A thieving couple, Chester and Paula Dietrich (played by Fred Clark and Jean Carson respectively), have just robbed a curio antique shop. They return to their hotel room with a pile of useless junk -save for a unique vintage camera with an unknown French inscription on the top. The camera is soon revealed to possess a unique ability. It takes pictures of events that are soon to transpire. One picture shows Paula’s brother standing in the doorway though he is in prison, but sure enough moments later he appears in the doorway (he is played by Adam Williams).
They take the camera the horse races to reveal the winners while cashing in big. When they return to their hotel room a French waiter (played by Marcel Hillaire) enters who reads the inscription on the camera: “ten to an owner.” Presumably, the camera’s owners are given ten photographs. The group discerns that they have taken eight photographs, leaving them with two.

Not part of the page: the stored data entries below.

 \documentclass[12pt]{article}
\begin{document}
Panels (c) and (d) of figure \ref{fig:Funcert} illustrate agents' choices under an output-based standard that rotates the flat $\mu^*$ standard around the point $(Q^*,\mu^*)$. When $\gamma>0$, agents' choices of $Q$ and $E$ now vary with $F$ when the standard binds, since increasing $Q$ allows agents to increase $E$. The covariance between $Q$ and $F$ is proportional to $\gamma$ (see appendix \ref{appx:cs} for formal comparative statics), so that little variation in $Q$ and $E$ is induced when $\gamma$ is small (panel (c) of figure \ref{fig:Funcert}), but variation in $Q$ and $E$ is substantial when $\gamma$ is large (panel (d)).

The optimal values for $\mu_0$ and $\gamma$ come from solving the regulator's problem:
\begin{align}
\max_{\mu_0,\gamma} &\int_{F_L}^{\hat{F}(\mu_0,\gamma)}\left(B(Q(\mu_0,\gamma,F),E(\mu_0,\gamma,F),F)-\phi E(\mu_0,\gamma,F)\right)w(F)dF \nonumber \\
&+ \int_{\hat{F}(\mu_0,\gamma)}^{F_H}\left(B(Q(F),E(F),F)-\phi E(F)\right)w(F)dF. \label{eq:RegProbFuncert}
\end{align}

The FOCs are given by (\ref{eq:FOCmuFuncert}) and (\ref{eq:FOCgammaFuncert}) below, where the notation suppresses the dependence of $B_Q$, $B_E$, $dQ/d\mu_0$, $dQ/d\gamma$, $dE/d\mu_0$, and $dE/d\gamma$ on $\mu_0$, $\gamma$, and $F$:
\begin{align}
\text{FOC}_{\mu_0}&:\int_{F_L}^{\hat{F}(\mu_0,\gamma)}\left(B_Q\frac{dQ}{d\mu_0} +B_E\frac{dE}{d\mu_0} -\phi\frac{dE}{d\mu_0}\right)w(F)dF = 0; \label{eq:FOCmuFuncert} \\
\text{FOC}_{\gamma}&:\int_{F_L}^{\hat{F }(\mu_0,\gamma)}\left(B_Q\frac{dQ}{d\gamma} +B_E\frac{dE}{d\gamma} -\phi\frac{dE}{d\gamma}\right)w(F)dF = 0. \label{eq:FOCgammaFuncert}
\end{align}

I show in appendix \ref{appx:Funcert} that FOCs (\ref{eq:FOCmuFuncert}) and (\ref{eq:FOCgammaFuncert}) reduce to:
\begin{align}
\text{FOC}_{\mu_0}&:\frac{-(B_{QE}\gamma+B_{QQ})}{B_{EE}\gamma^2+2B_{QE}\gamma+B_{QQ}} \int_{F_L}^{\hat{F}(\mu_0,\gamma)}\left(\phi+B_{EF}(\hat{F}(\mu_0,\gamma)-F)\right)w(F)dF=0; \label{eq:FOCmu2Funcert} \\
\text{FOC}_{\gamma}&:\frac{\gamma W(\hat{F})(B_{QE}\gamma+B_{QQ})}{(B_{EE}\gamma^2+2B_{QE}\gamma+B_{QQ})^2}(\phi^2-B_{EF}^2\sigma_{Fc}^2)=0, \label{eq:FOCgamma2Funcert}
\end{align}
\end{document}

Chester and Paula’s brother get into a fight and accidentally take a photo which shows Paula screaming. In the course of the scramble both men fall out an open window to their death while Paula screams. She decides to take the money but she snaps one final picture of the men on the ground below for posterity. However, the French waiter reveals that there are more than two bodies in the photograph she has taken. In shock, she rushes to the window and trips over an electrical cord which sends her flying to her death. The waiter rushes to the window and now counts four bodies in the photograph. Moments later, we hear him fall to his death offscreen. It is an amusing, albeit silly episode.
“Object known as a camera, vintage uncertain, origin unknown. But for the greedy, the avaricious, the fleet of foot, who can run a four-minute mile so long as they’re chasing a fast buck, it makes believe that it’s an ally, but it isn’t at all. It’s a beckoning come-on for a quick walk around the block—in The Twilight Zone.”
As in “A Thing About Machines,” “A Most Unusual Camera” displays humans at the mercy of, and ultimately betrayed by their own machines. A camera shows only what it can capture in frame, but in this case it reveals great deal more. A familiar theme we have seen trod out in The Twilight Zone –a certain uneasiness with the apparent magic of newfangled technology.
The Twilight Zone Trivia:
- Director John Rich would later direct and produce All In The Family.
- Marcel Hillaire, who plays the French waiter, led a fascinating life. Of Jewish descent, he grew up in Nazi Germany and escaped the Holocaust by performing in traveling theatre troupes. He narrowly avoided execution before emigrating to the United States, changing his name, and assuming a French persona which led to numerous French roles in Hollywood (like his role in this episode).